More good news: For the next week or so, it'll be a game every other night. Hockey players, creatures of routine, crave that, and Thomas spoke of it as a key.

"You like to get into a rhythm," said Bruins' coach Claude Julien. "After tonight, it's every second day. We're looking forward to it."

He's not the only one. There was a time, in the 1990s, when Stanley Cup finals rivaled the Super Bowl for one-sided uninspired results, and featured a series of sweeps in. No more. Lately, they all seem good. They all want to go down to the wire. If that is to happen, Boston needs to put this setback behind them in a hurry and bring it all Monday night.

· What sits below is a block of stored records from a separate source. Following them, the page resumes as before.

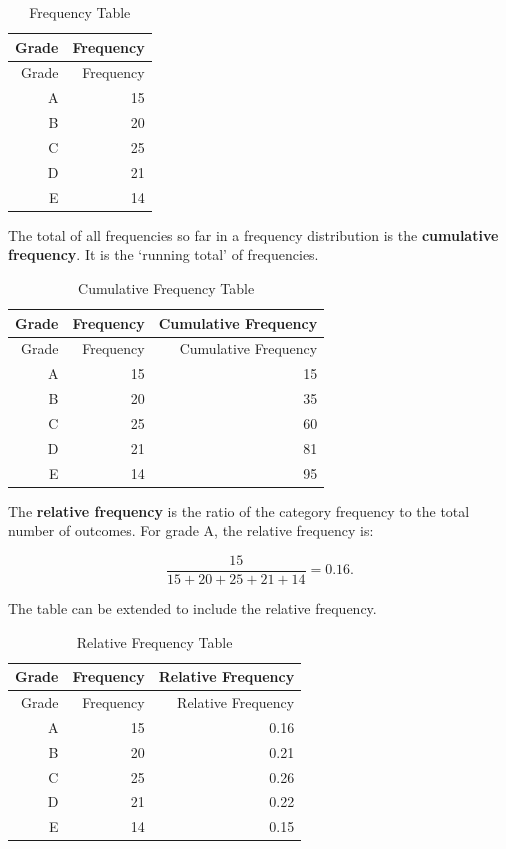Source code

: \documentclass[
]{book}
\begin{document}
\begin{longtable}[]{@{}rr@{}}
\caption{\label{tab:table2}Frequency Table}\tabularnewline
\toprule
Grade & Frequency \\
\midrule
\endfirsthead
\toprule
Grade & Frequency \\
\midrule
\endhead
A & 15 \\
B & 20 \\
C & 25 \\
D & 21 \\
E & 14 \\
\bottomrule
\end{longtable}

The total of all frequencies so far in a frequency distribution is the \textbf{cumulative frequency}. It is the `running total' of frequencies.

\begin{longtable}[]{@{}rrr@{}}
\caption{\label{tab:table3}Cumulative Frequency Table}\tabularnewline
\toprule
Grade & Frequency & Cumulative Frequency \\
\midrule
\endfirsthead
\toprule
Grade & Frequency & Cumulative Frequency \\
\midrule
\endhead
A & 15 & 15 \\
B & 20 & 35 \\
C & 25 & 60 \\
D & 21 & 81 \\
E & 14 & 95 \\
\bottomrule
\end{longtable}

The \textbf{relative frequency} is the ratio of the category frequency to the total number of outcomes. For grade A, the relative frequency is:

\[ \frac{15}{15+20+25+21+14}=0.16. \]

The table can be extended to include the relative frequency.

\begin{longtable}[]{@{}rrr@{}}
\caption{\label{tab:table4}Relative Frequency Table}\tabularnewline
\toprule
Grade & Frequency & Relative Frequency \\
\midrule
\endfirsthead
\toprule
Grade & Frequency & Relative Frequency \\
\midrule
\endhead
A & 15 & 0.16 \\
B & 20 & 0.21 \\
C & 25 & 0.26 \\
D & 21 & 0.22 \\
E & 14 & 0.15 \\
\bottomrule
\end{longtable}
\end{document}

The question was put to Canucks' captain Henrik Sedin in the aftermath of Saturday's win: Do the circumstances of wins and losses under these dramatic conditions matter? And will it play on Boston's collective minds to be this close and yet be down 2-0?

"Well, I hope so," said Sedin, to laughs all around. "I'm not sure how they feel down there. If I would have been in that position, that's tough - knowing you could have been up 2-0. Now you're down 2-0. I think they'll try to stay positive. As long as they don't lose at home, they're going to be in again, so ...

"I'm sure they'll try to stay positive."

Trying, of course, is one thing. Doing is something else again.